### WORK REQUEST
The lines below, from the one containing "original point cloud.)" through the one containing "Its exterior generator $\zeta_i$ is sent to", should be set down exactly, with no pictures and nothing else.
....................
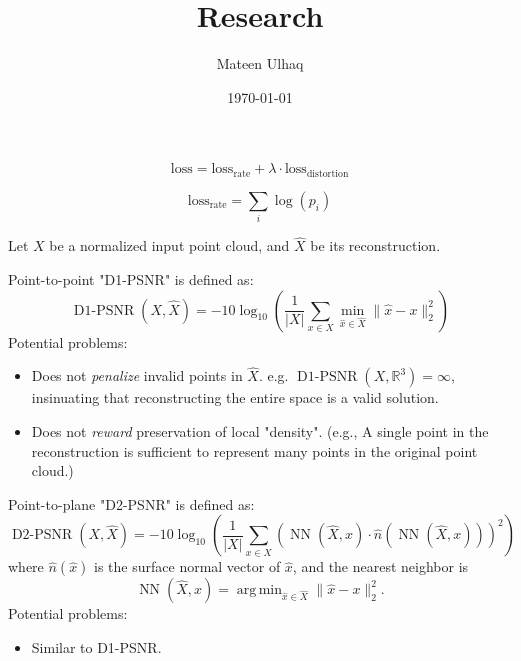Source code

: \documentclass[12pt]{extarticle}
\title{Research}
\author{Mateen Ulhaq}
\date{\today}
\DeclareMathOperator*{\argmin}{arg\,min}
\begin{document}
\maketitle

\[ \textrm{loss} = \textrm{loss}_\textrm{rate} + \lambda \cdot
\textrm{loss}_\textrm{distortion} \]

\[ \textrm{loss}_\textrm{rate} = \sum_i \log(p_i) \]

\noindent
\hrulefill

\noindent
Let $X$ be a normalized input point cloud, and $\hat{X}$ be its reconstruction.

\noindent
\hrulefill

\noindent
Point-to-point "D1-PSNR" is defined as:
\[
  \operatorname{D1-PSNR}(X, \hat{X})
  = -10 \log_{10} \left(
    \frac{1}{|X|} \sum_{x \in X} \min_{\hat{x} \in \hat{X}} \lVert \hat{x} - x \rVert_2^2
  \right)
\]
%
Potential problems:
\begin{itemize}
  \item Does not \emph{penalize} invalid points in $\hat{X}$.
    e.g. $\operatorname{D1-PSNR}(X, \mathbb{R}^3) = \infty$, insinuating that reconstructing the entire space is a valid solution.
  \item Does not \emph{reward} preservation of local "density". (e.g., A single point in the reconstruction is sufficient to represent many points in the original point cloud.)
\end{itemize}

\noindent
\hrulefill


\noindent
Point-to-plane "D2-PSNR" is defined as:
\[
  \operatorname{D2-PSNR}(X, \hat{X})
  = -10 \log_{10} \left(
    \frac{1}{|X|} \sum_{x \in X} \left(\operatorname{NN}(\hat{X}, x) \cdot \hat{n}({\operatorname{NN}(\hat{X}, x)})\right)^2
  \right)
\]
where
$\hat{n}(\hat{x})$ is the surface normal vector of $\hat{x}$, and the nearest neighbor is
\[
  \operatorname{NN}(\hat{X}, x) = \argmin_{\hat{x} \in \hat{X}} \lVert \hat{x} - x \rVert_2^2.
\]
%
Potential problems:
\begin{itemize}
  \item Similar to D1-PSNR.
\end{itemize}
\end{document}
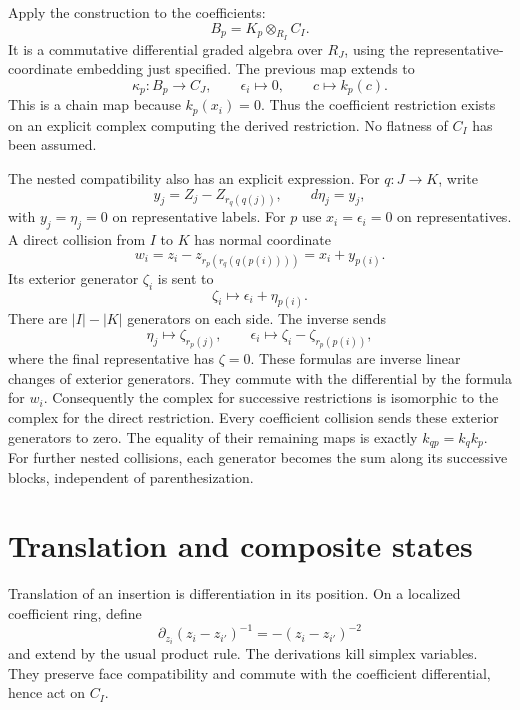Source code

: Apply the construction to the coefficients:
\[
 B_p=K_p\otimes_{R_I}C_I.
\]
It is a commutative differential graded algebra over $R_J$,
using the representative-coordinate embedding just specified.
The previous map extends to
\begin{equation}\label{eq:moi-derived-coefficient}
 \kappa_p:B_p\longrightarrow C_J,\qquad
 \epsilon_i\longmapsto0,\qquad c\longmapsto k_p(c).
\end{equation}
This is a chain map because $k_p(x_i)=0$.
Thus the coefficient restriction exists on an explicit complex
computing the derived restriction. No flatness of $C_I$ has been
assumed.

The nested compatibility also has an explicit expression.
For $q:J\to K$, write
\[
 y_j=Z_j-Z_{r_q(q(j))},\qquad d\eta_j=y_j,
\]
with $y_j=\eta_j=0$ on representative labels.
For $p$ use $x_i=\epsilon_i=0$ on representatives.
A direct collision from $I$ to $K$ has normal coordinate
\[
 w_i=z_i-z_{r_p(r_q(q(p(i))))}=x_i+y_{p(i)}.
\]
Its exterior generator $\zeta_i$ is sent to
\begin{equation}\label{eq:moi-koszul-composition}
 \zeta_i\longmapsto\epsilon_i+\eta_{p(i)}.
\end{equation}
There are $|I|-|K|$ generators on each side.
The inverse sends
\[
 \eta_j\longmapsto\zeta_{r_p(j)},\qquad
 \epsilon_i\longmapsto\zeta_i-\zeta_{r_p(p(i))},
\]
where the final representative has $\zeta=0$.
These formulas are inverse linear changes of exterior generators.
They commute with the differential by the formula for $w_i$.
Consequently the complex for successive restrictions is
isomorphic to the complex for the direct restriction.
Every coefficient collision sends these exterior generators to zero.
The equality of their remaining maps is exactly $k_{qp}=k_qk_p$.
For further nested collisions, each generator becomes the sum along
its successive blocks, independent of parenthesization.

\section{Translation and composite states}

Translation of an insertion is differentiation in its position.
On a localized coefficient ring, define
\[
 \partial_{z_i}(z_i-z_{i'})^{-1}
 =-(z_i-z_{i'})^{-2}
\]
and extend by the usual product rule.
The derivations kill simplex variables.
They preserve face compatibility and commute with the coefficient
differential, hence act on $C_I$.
....................
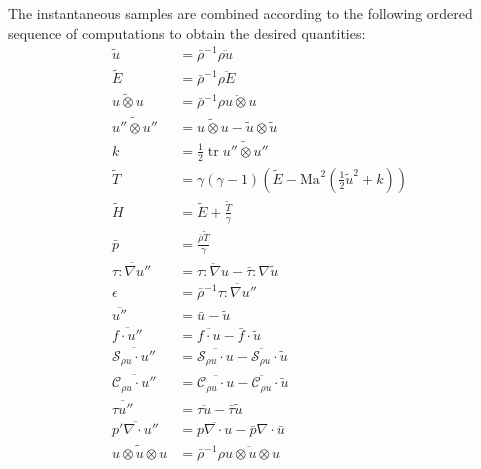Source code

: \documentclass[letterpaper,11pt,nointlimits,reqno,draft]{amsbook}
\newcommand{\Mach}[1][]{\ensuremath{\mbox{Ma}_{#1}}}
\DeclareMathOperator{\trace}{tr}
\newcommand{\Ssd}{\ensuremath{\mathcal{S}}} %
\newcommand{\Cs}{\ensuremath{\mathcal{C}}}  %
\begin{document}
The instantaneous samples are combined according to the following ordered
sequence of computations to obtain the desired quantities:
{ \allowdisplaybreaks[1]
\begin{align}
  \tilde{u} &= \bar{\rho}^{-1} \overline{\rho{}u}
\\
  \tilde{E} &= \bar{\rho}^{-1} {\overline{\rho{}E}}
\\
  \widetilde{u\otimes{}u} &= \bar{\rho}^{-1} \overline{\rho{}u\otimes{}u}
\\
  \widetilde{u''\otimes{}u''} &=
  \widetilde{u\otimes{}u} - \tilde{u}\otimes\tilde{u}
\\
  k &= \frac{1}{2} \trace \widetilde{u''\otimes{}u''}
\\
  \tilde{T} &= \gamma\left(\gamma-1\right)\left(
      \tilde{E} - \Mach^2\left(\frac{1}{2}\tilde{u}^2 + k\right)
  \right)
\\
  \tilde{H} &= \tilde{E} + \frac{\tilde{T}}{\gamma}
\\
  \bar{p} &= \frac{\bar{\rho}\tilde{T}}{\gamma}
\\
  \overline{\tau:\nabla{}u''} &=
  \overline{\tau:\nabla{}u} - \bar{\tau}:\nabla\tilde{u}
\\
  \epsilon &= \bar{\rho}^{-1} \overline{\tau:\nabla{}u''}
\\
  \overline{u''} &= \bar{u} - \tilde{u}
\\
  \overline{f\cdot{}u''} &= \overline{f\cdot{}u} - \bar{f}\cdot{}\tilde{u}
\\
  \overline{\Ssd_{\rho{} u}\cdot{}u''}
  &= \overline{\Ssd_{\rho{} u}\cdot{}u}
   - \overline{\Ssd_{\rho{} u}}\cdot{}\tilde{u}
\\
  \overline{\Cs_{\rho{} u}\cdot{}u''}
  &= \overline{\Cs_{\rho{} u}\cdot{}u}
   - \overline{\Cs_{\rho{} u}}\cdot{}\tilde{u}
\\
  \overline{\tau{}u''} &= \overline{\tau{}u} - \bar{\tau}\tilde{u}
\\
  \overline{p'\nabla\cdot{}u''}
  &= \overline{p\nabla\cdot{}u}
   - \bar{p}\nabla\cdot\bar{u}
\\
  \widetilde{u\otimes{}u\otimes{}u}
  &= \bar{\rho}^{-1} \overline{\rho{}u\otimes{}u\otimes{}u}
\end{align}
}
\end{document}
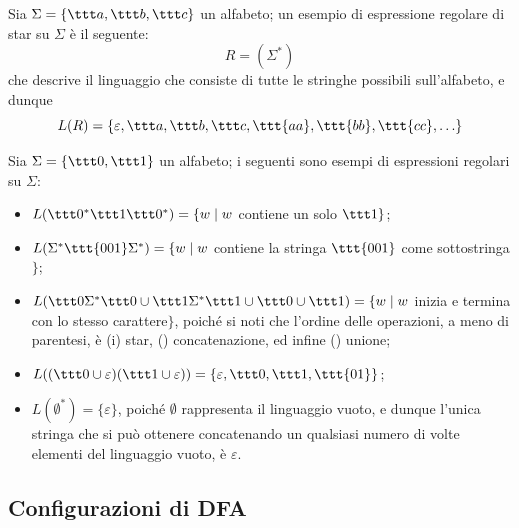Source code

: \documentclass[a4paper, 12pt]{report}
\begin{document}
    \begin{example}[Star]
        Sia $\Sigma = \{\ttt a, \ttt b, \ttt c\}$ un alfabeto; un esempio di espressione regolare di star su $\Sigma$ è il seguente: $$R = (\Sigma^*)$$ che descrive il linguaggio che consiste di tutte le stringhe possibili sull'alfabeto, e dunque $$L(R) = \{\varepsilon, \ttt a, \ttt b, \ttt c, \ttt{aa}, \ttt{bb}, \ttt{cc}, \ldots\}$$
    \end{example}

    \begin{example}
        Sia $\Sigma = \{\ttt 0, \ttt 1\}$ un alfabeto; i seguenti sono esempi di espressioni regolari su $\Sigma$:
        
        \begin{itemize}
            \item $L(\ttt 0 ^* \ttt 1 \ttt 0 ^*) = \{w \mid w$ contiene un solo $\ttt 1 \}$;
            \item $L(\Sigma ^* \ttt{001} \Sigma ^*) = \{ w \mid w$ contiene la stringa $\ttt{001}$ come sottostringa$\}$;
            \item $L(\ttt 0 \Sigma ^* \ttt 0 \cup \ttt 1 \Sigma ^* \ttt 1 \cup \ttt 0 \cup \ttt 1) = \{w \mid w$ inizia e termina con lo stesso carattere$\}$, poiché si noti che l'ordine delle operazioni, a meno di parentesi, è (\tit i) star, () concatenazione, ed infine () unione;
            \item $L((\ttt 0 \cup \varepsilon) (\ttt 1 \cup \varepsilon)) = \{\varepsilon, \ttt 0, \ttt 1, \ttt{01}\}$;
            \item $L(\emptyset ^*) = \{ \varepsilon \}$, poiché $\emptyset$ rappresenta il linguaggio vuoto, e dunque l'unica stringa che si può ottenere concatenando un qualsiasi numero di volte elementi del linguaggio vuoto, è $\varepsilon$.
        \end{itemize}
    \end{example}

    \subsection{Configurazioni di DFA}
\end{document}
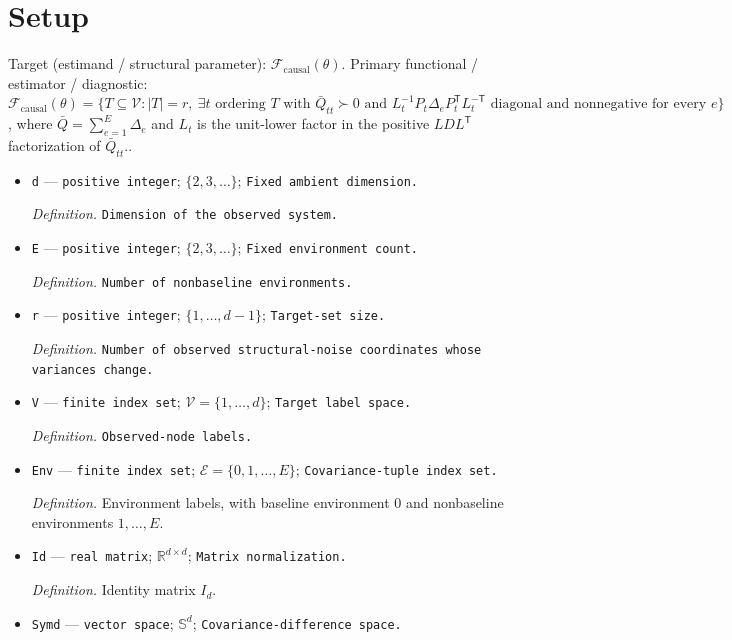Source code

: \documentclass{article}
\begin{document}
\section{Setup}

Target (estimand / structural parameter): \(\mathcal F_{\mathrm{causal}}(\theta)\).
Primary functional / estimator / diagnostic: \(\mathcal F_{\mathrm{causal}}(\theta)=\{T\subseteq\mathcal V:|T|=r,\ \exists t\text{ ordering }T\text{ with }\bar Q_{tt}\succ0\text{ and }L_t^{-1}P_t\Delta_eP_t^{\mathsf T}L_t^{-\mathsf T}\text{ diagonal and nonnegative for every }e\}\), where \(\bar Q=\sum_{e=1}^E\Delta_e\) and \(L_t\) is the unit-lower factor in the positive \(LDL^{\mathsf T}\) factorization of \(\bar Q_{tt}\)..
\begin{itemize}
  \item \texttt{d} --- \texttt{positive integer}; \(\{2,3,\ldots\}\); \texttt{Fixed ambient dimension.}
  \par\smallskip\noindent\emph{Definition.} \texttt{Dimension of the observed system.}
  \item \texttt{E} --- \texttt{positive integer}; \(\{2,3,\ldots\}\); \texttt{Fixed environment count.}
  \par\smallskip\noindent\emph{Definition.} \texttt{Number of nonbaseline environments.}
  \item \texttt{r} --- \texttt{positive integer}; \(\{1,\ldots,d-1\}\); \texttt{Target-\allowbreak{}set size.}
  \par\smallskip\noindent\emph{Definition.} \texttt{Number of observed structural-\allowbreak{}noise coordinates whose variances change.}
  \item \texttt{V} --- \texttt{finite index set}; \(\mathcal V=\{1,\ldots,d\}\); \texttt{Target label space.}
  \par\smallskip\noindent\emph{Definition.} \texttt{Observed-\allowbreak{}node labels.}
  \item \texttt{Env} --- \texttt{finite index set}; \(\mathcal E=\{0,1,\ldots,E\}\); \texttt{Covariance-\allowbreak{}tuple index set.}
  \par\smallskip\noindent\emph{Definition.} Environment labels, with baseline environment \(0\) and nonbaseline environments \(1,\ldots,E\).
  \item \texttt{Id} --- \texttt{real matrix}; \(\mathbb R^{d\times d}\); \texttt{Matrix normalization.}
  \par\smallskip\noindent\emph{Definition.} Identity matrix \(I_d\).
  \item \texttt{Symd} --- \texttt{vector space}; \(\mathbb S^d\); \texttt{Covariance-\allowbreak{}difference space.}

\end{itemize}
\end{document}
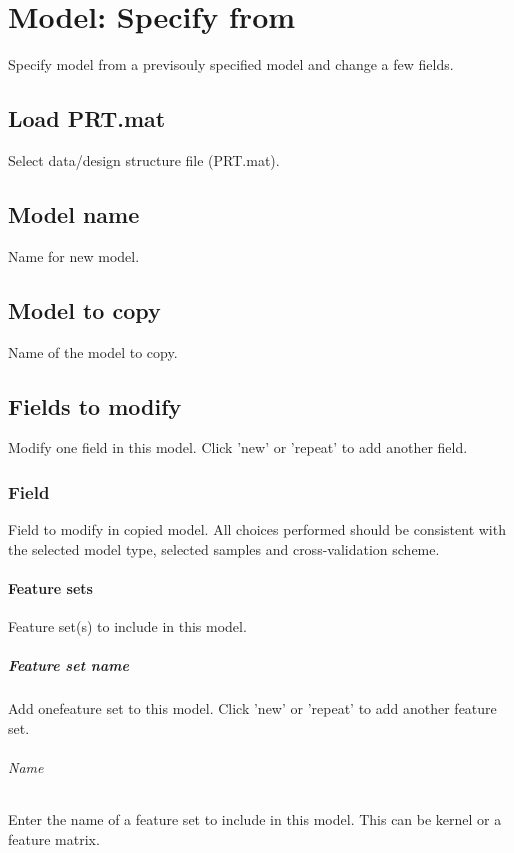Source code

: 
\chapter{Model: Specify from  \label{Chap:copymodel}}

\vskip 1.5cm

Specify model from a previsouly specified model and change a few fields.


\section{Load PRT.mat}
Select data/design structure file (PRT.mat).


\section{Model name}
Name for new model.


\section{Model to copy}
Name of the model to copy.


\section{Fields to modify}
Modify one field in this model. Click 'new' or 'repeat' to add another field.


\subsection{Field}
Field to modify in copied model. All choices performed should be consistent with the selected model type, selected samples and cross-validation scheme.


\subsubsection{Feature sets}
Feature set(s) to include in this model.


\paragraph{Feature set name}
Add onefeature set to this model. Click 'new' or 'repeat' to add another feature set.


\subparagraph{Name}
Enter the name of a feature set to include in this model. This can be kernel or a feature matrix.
....................
### PROBLEM SOLUTION
  \item Does not \emph{reward} preservation of local "density". (e.g., A single point in the reconstruction is sufficient to represent many points in the original point cloud.)
\end{itemize}

\noindent
\hrulefill


\noindent
Point-to-plane "D2-PSNR" is defined as:
\[
  \operatorname{D2-PSNR}(X, \hat{X})
  = -10 \log_{10} \left(
    \frac{1}{|X|} \sum_{x \in X} \left(\operatorname{NN}(\hat{X}, x) \cdot \hat{n}({\operatorname{NN}(\hat{X}, x)})\right)^2
  \right)
\]
where
$\hat{n}(\hat{x})$ is the surface normal vector of $\hat{x}$, and the nearest neighbor is
\[
  \operatorname{NN}(\hat{X}, x) = \argmin_{\hat{x} \in \hat{X}} \lVert \hat{x} - x \rVert_2^2.
\]
%
Potential problems:
\begin{itemize}
  \item Similar to D1-PSNR.
\end{itemize}
\end{document}
Source code

: Apply the construction to the coefficients:
\[
 B_p=K_p\otimes_{R_I}C_I.
\]
It is a commutative differential graded algebra over $R_J$,
using the representative-coordinate embedding just specified.
The previous map extends to
\begin{equation}\label{eq:moi-derived-coefficient}
 \kappa_p:B_p\longrightarrow C_J,\qquad
 \epsilon_i\longmapsto0,\qquad c\longmapsto k_p(c).
\end{equation}
This is a chain map because $k_p(x_i)=0$.
Thus the coefficient restriction exists on an explicit complex
computing the derived restriction. No flatness of $C_I$ has been
assumed.

The nested compatibility also has an explicit expression.
For $q:J\to K$, write
\[
 y_j=Z_j-Z_{r_q(q(j))},\qquad d\eta_j=y_j,
\]
with $y_j=\eta_j=0$ on representative labels.
For $p$ use $x_i=\epsilon_i=0$ on representatives.
A direct collision from $I$ to $K$ has normal coordinate
\[
 w_i=z_i-z_{r_p(r_q(q(p(i))))}=x_i+y_{p(i)}.
\]
Its exterior generator $\zeta_i$ is sent to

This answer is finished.